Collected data

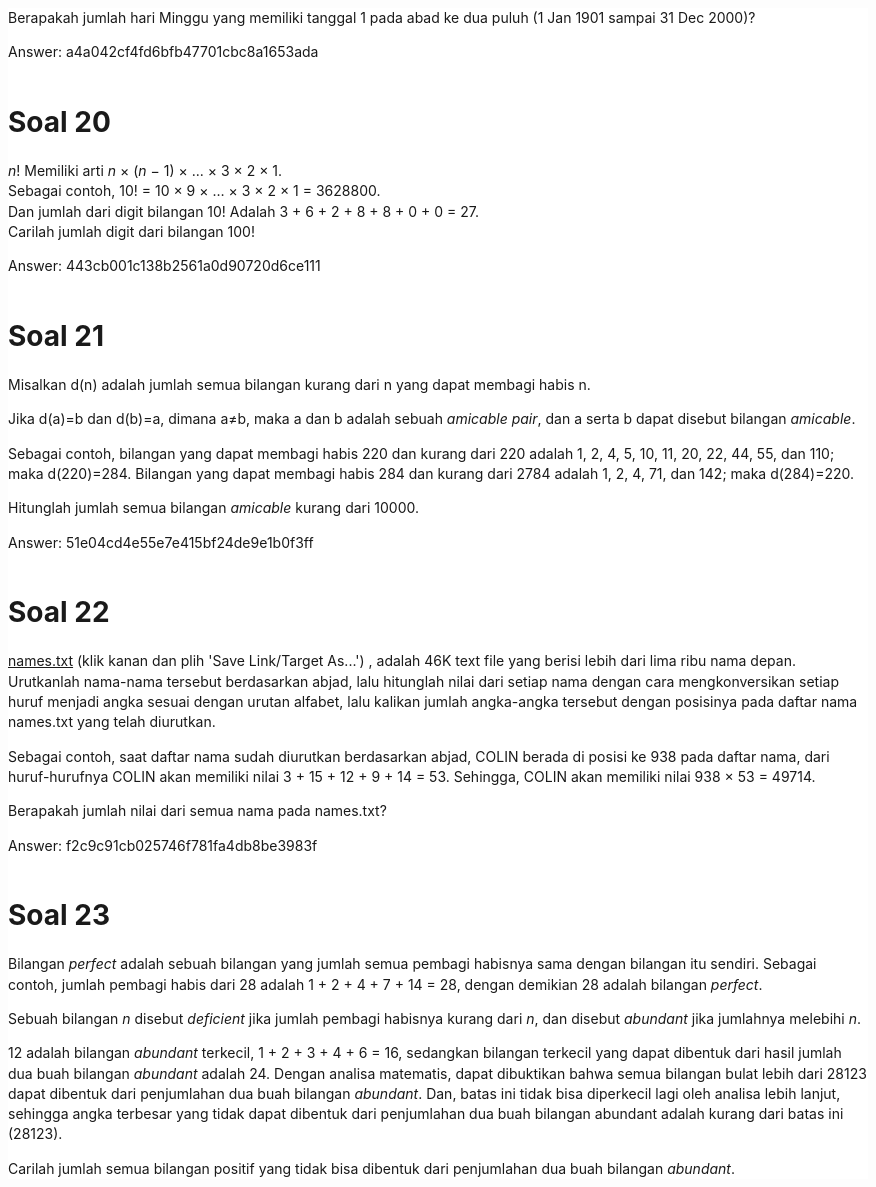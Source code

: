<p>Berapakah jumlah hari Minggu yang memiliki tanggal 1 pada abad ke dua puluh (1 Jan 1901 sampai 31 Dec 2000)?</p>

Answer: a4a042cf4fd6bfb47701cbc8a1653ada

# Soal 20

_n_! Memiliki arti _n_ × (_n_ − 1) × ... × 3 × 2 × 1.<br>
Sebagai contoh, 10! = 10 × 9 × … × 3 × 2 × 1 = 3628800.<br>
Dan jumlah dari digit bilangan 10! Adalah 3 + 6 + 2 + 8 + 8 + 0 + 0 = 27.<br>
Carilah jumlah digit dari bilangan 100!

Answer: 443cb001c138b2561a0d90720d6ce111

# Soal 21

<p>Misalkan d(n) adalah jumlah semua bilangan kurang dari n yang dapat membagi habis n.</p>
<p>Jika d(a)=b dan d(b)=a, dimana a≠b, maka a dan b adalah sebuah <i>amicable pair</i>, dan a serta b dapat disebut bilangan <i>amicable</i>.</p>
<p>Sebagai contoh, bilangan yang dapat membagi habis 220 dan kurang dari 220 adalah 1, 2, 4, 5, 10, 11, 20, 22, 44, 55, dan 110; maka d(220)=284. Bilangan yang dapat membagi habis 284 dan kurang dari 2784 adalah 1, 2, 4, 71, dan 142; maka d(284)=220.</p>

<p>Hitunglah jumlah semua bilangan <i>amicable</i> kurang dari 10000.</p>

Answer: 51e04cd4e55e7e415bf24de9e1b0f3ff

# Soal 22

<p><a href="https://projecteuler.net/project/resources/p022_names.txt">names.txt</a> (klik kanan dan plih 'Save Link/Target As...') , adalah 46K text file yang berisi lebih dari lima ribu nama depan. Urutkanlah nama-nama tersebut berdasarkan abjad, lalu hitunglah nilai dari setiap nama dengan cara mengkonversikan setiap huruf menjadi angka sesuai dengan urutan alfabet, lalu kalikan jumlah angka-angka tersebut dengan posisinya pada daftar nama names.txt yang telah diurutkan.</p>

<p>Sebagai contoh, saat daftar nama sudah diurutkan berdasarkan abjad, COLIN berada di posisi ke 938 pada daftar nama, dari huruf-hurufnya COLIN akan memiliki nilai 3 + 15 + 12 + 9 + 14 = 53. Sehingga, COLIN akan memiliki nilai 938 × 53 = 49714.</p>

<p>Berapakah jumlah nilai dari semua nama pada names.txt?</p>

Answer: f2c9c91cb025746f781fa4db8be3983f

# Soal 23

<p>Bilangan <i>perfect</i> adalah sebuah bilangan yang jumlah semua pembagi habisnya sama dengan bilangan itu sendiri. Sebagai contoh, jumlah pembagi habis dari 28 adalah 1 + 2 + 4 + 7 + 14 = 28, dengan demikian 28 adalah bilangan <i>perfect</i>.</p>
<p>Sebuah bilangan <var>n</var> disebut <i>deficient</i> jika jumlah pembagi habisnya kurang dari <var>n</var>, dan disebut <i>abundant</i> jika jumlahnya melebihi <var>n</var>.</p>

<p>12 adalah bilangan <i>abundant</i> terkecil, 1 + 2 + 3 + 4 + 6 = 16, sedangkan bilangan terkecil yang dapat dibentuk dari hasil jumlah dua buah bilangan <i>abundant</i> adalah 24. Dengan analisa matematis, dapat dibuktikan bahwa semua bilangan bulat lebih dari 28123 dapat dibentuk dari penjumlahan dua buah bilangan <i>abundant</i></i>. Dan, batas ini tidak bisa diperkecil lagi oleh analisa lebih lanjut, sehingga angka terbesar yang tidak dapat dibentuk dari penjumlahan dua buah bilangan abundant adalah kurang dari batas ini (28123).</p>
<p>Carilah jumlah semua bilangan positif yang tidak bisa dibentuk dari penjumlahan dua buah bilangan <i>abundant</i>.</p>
==
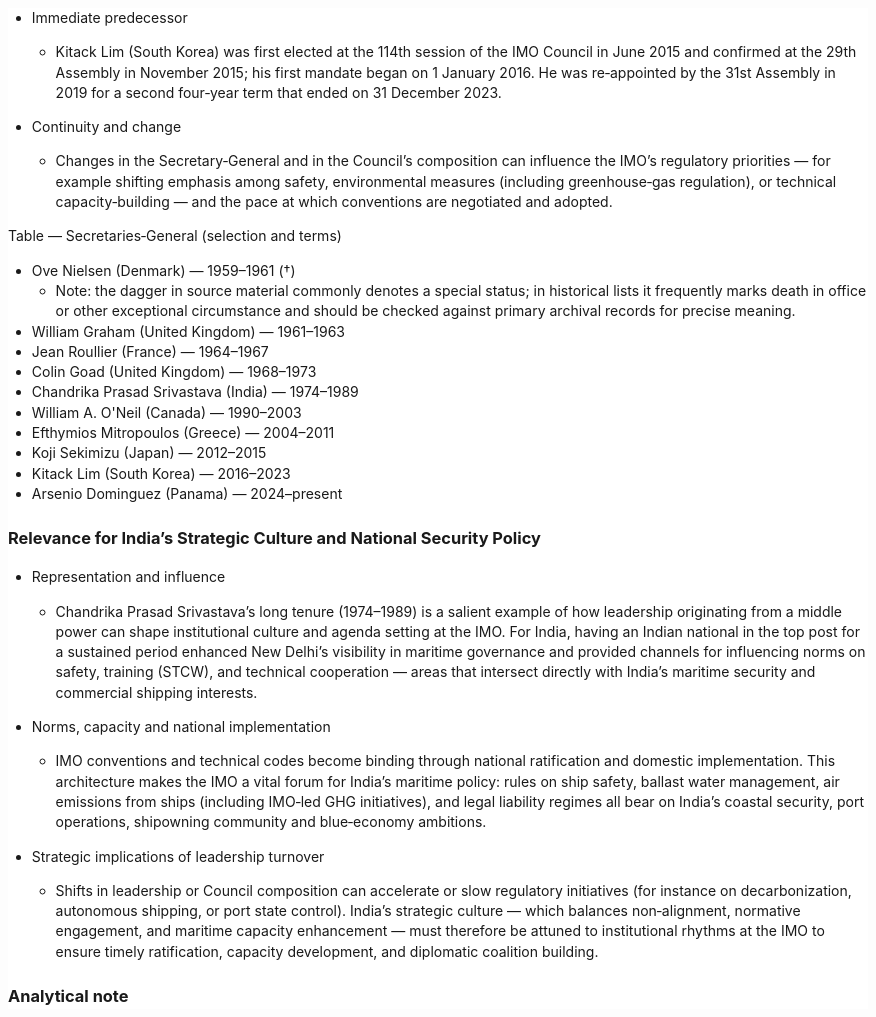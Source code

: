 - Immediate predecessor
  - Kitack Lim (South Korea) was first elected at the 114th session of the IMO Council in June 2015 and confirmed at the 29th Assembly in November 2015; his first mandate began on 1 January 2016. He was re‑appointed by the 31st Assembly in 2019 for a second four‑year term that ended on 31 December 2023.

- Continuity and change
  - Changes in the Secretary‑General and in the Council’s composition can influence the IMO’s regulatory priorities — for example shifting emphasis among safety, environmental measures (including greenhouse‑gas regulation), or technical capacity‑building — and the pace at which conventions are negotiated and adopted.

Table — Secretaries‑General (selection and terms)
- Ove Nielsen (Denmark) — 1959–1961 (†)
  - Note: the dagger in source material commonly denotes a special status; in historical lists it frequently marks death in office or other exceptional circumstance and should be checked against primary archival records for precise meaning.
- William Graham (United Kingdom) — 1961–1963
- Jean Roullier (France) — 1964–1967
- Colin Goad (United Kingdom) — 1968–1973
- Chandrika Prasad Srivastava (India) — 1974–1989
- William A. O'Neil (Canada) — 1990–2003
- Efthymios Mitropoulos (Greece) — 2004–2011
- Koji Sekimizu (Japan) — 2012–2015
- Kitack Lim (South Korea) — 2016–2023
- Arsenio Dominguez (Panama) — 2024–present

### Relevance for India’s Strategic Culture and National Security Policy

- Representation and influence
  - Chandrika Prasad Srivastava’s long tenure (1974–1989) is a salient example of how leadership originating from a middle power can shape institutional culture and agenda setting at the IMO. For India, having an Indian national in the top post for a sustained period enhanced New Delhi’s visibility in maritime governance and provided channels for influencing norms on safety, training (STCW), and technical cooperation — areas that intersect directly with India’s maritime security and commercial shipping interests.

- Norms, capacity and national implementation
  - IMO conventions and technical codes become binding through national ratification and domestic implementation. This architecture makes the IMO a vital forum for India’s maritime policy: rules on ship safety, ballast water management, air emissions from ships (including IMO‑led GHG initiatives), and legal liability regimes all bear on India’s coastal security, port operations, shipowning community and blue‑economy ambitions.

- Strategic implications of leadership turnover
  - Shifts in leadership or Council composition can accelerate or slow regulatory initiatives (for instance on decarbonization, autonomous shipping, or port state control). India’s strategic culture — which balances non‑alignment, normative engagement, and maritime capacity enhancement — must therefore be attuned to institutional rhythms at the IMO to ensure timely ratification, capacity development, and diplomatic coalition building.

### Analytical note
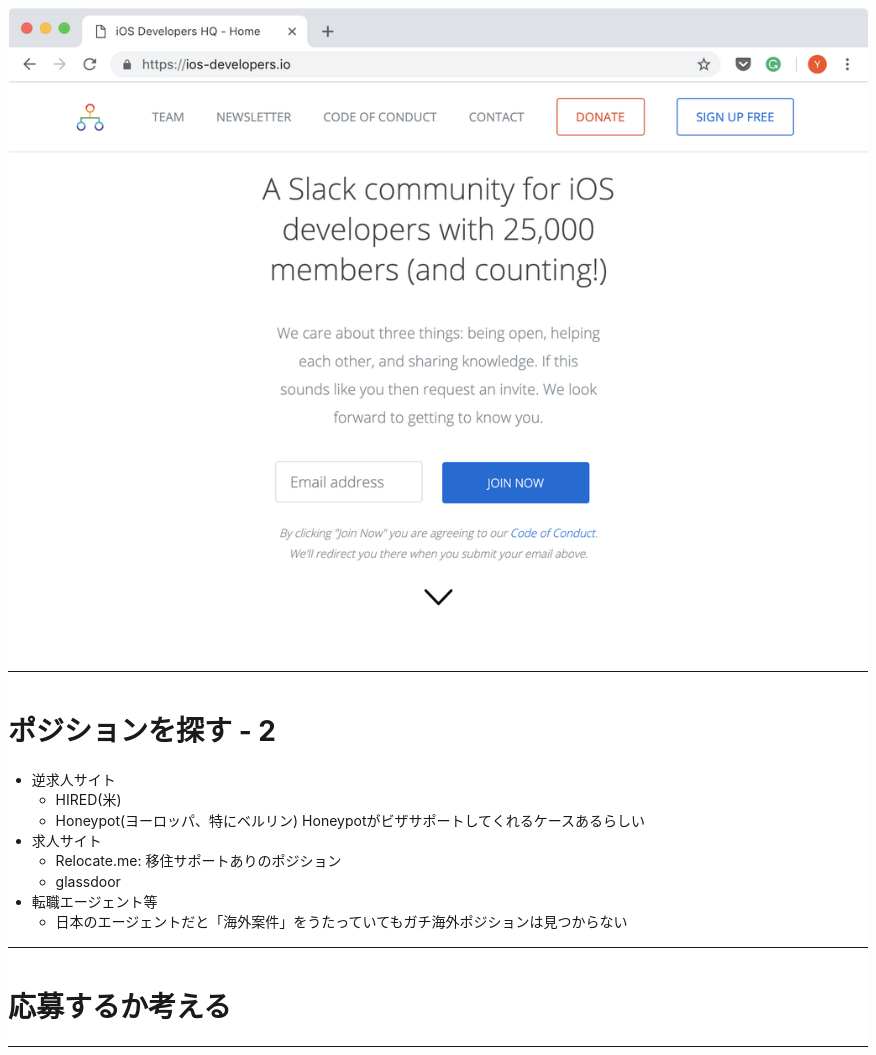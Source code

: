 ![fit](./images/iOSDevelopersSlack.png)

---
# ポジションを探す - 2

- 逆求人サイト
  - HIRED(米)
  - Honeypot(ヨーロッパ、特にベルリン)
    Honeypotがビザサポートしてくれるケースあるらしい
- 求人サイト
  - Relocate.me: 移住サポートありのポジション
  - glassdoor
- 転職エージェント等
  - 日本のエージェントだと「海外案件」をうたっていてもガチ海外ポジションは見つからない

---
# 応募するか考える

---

#### Exercise description
The expected answer is an exact copy of the lines above, beginning at the line with "Dan jumlah dari" and ending at the line with "<p>Hitunglah jumlah semua", with both ends in.

#### Solution for this task
Dan jumlah dari digit bilangan 10! Adalah 3 + 6 + 2 + 8 + 8 + 0 + 0 = 27.<br>
Carilah jumlah digit dari bilangan 100!

Answer: 443cb001c138b2561a0d90720d6ce111

# Soal 21

<p>Misalkan d(n) adalah jumlah semua bilangan kurang dari n yang dapat membagi habis n.</p>
<p>Jika d(a)=b dan d(b)=a, dimana a≠b, maka a dan b adalah sebuah <i>amicable pair</i>, dan a serta b dapat disebut bilangan <i>amicable</i>.</p>
<p>Sebagai contoh, bilangan yang dapat membagi habis 220 dan kurang dari 220 adalah 1, 2, 4, 5, 10, 11, 20, 22, 44, 55, dan 110; maka d(220)=284. Bilangan yang dapat membagi habis 284 dan kurang dari 2784 adalah 1, 2, 4, 71, dan 142; maka d(284)=220.</p>

<p>Hitunglah jumlah semua bilangan <i>amicable</i> kurang dari 10000.</p>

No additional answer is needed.